We've been running into this in pfSense for a while as well: https://redmine.pfsense.org/issues/14431 We wound up applying this band-aid: https://github.com/pfsense/FreeBSD-src/commit/9834d8bb0d3344cd82552c3cd16e5b2d84543d8f That's very much not a fix, but it does seem to mitigate the panics.
I have not reproduced the crash but I guess the following patch for if_detach_internal() would fix the problem: ---- --- a/sys/net/if.c +++ b/sys/net/if.c @@ -1235,6 +1235,8 @@ if_detach_internal(struct ifnet *ifp, bool vmove) #ifdef VIMAGE finish_vnet_shutdown: #endif + epoch_wait_preempt(net_epoch_preempt); + NET_EPOCH_DRAIN_CALLBACKS(); /* * We cannot hold the lock over dom_ifdetach calls as they might * sleep, for example trying to drain a callout, thus open up the ---- The routing entries that are related with the detaching ifnet are removed in if_purgeaddrs() and rt_flushifroutes(). It seems that the transport layer protects itself from freeing objects with NET_EPOCH_ENTER/EXIT. So there should be no threads that still reference nhop_objects related to the ifnet after rt_flushifroutes() + epoch_wait_preempt(). I am not sure that NET_EPOCH_DRAIN_CALLBACKS() is required but it is probably harmless.
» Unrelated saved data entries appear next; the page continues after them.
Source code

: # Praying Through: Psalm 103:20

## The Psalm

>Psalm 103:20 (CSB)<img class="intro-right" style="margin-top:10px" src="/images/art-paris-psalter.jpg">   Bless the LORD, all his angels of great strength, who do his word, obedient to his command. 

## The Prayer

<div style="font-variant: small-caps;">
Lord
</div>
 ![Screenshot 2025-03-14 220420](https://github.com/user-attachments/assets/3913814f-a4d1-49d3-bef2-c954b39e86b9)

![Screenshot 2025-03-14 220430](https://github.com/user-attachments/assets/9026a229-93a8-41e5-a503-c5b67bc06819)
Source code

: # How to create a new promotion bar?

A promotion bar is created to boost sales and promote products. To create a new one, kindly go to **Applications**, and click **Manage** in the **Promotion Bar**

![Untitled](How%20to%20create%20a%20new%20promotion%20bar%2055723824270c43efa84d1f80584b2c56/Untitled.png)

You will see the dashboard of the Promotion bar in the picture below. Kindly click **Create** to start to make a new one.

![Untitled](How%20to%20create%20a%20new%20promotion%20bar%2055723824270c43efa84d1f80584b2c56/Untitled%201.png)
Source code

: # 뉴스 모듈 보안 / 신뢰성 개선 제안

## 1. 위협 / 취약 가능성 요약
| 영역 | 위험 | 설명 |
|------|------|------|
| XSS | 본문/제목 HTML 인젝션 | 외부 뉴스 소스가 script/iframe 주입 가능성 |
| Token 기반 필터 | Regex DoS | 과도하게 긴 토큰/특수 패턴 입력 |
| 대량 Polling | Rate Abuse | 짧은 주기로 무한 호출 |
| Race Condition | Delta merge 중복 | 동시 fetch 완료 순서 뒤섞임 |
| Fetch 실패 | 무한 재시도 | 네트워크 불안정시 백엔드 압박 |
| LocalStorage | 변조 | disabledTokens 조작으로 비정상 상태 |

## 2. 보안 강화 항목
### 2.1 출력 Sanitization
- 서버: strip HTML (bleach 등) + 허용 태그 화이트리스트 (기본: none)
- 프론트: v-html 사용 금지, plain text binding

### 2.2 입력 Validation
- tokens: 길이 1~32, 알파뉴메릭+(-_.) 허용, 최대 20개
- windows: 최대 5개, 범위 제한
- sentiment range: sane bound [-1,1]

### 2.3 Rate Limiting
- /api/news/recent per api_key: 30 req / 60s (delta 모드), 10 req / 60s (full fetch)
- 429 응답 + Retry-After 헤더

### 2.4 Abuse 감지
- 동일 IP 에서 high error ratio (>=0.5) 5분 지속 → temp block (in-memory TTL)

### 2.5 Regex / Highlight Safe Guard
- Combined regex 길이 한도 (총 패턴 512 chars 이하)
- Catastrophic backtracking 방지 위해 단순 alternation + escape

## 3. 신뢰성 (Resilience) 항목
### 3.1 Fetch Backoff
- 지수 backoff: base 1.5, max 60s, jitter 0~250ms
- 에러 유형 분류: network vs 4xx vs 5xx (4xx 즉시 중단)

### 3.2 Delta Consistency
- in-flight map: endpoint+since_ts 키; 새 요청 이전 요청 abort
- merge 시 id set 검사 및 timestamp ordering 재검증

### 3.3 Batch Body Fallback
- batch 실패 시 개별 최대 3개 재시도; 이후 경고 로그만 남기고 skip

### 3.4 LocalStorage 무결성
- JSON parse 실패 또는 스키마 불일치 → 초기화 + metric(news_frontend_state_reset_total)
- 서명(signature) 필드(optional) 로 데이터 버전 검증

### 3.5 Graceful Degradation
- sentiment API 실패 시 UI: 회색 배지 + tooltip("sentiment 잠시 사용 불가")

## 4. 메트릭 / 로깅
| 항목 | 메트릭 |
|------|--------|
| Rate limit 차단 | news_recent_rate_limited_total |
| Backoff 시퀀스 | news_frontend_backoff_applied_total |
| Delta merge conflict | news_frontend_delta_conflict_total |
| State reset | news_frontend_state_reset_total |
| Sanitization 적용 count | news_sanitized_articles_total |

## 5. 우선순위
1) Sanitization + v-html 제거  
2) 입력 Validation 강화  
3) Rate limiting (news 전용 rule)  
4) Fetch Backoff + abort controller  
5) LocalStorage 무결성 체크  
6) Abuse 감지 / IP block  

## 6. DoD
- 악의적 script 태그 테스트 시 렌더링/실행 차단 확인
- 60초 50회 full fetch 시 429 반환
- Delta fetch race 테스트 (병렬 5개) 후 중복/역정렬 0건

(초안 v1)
Created attachment 251613 [details] shell script that reproduces the crash I have been able to reproduce the crash with the attached script (repro.sh). With the patch in comment #12 applied, the crash does not occur so far.
Patch posted on the Phabricator, review D45690.
Xref another report by bz@ https://lists.freebsd.org/archives/freebsd-net/2024-May/004981.html
I've retracted review D45690 because it does not completely fix the problem.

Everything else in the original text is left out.